BEGIN Available records

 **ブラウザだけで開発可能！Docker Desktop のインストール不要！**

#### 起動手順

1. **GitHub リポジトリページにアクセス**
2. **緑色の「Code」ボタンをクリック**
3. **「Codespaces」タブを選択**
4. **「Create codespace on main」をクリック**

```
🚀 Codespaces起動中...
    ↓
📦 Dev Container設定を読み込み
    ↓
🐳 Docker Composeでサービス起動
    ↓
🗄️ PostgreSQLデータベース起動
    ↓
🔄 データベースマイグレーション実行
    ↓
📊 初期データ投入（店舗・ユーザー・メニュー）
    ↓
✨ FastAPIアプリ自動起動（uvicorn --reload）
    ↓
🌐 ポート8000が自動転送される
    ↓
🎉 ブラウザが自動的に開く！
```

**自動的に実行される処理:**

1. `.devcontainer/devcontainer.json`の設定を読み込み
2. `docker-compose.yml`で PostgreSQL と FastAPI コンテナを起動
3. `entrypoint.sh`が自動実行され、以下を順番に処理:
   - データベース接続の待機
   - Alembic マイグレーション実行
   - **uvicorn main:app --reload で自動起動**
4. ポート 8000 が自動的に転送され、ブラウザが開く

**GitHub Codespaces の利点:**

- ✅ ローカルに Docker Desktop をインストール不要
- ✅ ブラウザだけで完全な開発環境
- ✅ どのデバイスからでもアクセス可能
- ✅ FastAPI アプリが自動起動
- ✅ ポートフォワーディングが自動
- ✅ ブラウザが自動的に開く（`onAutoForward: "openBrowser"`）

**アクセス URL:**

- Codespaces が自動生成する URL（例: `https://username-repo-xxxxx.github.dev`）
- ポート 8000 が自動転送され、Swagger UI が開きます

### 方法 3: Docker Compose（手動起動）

END Available records

Exercise: Each line of the data has to be written out exactly as it appears.

Response area:
 **ブラウザだけで開発可能！Docker Desktop のインストール不要！**

#### 起動手順

1. **GitHub リポジトリページにアクセス**
2. **緑色の「Code」ボタンをクリック**
3. **「Codespaces」タブを選択**
4. **「Create codespace on main」をクリック**

```
🚀 Codespaces起動中...
    ↓
📦 Dev Container設定を読み込み
    ↓
🐳 Docker Composeでサービス起動
    ↓
🗄️ PostgreSQLデータベース起動
    ↓
🔄 データベースマイグレーション実行
    ↓
📊 初期データ投入（店舗・ユーザー・メニュー）
    ↓
✨ FastAPIアプリ自動起動（uvicorn --reload）
    ↓
🌐 ポート8000が自動転送される
    ↓
🎉 ブラウザが自動的に開く！
```

**自動的に実行される処理:**

1. `.devcontainer/devcontainer.json`の設定を読み込み
2. `docker-compose.yml`で PostgreSQL と FastAPI コンテナを起動
3. `entrypoint.sh`が自動実行され、以下を順番に処理:
   - データベース接続の待機
   - Alembic マイグレーション実行
   - **uvicorn main:app --reload で自動起動**
4. ポート 8000 が自動的に転送され、ブラウザが開く

**GitHub Codespaces の利点:**

- ✅ ローカルに Docker Desktop をインストール不要
- ✅ ブラウザだけで完全な開発環境
- ✅ どのデバイスからでもアクセス可能
- ✅ FastAPI アプリが自動起動
- ✅ ポートフォワーディングが自動
- ✅ ブラウザが自動的に開く（`onAutoForward: "openBrowser"`）

**アクセス URL:**

- Codespaces が自動生成する URL（例: `https://username-repo-xxxxx.github.dev`）
- ポート 8000 が自動転送され、Swagger UI が開きます

### 方法 3: Docker Compose（手動起動）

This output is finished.